Следующий подарок был не столь удачным. Гюстав отправился в путешествие по Бретани. Имела ли я право возражать? На целых три месяца! Мы были знакомы меньше года. Весь Париж знал о нашей страстной любви, и вдруг он уезжает на три месяца в компании с Дю Каном. Наша связь должна была быть такой, как у Жорж Санд с Шопеном, и даже еще крепче! Вместо этого Гюстав предпочел исчезнуть на три месяца с этим амбициозным мальчишкой у него на содержании. Разве это не причина, чтобы устроить скандал? Разве это не явное оскорбление, попытка унизить меня? Однако, когда я публично при всех высказала ему все, что думала об этом (я не стесняюсь своей любви — почему я должна ее стесняться? Я готова высказать все прилюдно в зале ожидания вокзала, если понадобится), тогда он сам вдруг обвинил меня в том, что я унизила его. Представляете! Он рвет со мной связь. Ultima[16], написала я на его последнем письме, которое он послал мне перед отъездом.

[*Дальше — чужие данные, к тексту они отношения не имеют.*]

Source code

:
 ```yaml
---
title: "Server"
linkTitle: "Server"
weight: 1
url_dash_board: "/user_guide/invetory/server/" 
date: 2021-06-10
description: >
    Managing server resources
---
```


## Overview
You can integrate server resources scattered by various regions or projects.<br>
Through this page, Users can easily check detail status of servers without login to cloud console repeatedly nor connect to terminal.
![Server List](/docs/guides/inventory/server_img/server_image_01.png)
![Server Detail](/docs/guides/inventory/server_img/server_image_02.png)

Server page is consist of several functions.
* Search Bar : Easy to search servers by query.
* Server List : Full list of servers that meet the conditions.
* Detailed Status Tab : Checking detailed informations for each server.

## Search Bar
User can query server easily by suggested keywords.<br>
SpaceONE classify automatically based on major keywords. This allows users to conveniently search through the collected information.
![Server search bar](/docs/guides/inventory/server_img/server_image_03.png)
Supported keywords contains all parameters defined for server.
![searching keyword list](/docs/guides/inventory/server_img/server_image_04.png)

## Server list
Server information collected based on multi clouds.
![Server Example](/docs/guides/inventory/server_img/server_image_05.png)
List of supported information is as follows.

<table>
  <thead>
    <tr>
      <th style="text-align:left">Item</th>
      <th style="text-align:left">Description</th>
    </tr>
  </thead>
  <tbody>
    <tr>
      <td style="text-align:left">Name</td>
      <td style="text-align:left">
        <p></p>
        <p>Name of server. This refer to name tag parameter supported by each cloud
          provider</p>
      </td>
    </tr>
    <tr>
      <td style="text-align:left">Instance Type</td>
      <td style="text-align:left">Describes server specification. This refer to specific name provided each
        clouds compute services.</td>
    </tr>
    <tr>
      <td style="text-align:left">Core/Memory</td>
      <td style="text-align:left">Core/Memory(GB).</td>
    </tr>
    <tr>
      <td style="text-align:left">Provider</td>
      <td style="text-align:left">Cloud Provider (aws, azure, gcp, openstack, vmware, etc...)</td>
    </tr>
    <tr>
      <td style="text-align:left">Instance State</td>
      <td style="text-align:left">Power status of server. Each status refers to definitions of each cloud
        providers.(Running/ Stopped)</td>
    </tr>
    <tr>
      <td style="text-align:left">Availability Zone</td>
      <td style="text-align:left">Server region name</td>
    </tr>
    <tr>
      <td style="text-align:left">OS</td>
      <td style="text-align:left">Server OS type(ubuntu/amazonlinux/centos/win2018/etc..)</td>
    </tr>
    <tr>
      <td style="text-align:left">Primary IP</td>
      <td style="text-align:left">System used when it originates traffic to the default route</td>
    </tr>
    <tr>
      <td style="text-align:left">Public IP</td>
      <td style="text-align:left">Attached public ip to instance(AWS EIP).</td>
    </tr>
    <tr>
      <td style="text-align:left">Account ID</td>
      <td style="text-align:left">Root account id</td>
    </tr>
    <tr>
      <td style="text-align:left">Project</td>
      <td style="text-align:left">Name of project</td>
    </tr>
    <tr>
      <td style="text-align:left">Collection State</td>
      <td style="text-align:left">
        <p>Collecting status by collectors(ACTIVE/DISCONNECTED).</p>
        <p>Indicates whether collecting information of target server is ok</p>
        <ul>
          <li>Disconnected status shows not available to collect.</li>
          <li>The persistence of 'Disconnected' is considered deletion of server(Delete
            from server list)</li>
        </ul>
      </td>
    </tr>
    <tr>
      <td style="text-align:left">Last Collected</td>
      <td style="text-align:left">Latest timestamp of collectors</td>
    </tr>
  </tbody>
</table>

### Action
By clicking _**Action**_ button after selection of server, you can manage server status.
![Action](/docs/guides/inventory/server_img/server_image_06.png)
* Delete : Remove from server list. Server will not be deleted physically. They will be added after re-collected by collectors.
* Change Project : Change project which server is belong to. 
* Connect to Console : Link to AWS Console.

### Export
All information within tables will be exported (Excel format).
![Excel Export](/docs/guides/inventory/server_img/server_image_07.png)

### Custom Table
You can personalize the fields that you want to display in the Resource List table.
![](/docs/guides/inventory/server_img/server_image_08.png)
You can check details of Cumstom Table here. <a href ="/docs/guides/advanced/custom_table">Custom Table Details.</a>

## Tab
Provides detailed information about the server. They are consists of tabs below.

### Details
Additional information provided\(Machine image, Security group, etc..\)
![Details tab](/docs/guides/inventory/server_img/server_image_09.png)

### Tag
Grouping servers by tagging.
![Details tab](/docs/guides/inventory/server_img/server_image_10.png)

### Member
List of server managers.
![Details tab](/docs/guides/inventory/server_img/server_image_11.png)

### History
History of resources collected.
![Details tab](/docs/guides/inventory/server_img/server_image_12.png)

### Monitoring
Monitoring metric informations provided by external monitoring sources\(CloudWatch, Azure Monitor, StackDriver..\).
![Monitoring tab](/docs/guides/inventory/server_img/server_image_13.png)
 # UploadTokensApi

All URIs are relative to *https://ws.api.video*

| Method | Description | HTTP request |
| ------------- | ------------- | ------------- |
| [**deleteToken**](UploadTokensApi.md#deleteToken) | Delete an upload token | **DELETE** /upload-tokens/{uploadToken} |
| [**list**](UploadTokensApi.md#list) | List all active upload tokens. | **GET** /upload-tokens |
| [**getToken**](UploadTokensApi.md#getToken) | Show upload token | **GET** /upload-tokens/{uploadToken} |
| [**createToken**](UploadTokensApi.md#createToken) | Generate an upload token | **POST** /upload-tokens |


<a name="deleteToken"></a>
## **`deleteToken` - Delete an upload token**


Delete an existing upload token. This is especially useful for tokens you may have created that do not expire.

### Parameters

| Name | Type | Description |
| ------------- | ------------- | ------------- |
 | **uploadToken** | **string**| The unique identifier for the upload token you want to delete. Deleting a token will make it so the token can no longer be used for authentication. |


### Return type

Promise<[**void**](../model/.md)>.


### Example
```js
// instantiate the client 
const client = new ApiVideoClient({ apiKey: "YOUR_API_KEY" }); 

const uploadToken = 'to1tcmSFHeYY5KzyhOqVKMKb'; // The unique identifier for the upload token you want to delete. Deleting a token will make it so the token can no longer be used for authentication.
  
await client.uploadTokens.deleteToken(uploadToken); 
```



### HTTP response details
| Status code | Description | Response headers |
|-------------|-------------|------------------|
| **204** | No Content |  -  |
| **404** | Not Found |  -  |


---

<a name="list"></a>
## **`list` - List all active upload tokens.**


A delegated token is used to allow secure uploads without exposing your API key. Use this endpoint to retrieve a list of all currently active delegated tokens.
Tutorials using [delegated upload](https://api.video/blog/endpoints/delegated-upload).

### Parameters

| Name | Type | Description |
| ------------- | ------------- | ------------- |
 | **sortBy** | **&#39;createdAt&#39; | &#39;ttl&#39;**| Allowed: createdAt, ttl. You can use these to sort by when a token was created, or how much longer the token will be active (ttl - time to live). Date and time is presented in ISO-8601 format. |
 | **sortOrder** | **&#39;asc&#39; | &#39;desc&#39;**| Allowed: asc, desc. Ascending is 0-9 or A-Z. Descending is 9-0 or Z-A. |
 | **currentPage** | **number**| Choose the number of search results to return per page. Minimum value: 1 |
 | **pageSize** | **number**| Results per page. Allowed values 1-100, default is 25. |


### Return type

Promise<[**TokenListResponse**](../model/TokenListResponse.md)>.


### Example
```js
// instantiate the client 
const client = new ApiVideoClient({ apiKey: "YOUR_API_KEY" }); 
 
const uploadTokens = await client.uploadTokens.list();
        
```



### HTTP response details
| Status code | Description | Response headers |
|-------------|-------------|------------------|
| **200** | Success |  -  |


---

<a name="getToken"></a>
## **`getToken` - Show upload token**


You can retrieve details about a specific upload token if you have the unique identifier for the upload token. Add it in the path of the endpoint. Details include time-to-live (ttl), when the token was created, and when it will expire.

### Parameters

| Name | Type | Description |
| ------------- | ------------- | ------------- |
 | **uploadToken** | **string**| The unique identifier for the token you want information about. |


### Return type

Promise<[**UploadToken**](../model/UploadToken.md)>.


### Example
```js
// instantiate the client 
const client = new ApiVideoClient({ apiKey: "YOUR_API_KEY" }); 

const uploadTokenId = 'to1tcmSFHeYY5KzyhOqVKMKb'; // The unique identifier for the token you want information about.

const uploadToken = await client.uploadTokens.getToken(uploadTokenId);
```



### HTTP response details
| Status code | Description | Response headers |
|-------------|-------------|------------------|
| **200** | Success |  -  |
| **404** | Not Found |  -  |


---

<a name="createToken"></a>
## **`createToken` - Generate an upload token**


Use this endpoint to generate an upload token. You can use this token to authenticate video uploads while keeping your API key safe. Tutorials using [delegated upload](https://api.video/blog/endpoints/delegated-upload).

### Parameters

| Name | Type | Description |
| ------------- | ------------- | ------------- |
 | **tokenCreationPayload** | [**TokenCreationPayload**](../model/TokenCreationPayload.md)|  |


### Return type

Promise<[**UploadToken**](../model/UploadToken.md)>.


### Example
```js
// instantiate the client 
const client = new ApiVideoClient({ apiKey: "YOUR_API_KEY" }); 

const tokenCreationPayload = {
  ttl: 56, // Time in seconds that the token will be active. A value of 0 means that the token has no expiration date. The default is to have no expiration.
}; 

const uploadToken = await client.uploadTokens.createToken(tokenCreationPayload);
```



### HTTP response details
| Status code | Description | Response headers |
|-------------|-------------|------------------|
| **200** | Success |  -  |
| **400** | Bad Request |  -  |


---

Конечно, это не было его последним письмом. Как только он начал свои шатания по этой скучной сельской местности, делая вид, что ему интересны здешние заброшенные шато и нищие церкви (три месяца!), он вдруг Заскучал без меня. Письма шли одно за другим, полные извинений, признаний в любви и просьб ответить. Он всегда был таким. Когда он в Круассе, он мечтает о горячем песке и мерцающих водах Нила, а на Ниле скучает по мокрым туманам и крышам Круассе. В сущности, он не любил путешествовать. Ему нравилось мечтать о путешествиях, вспоминать о них, но не путешествовать. Только один раз я согласилась с Дю Каном, когда тот сказал, что Гюстав из всех видов путешествий больше всего любит один: лежать на диване и смотреть на пробегающую мимо вереницу пейзажей. А что касается знаменитого путешествия на Восток, то Дю Кан (да, ненадежный и ненавистный Дю Кан) утверждал, что большую часть их путешествия Гюстав находился в состоянии полной апатии.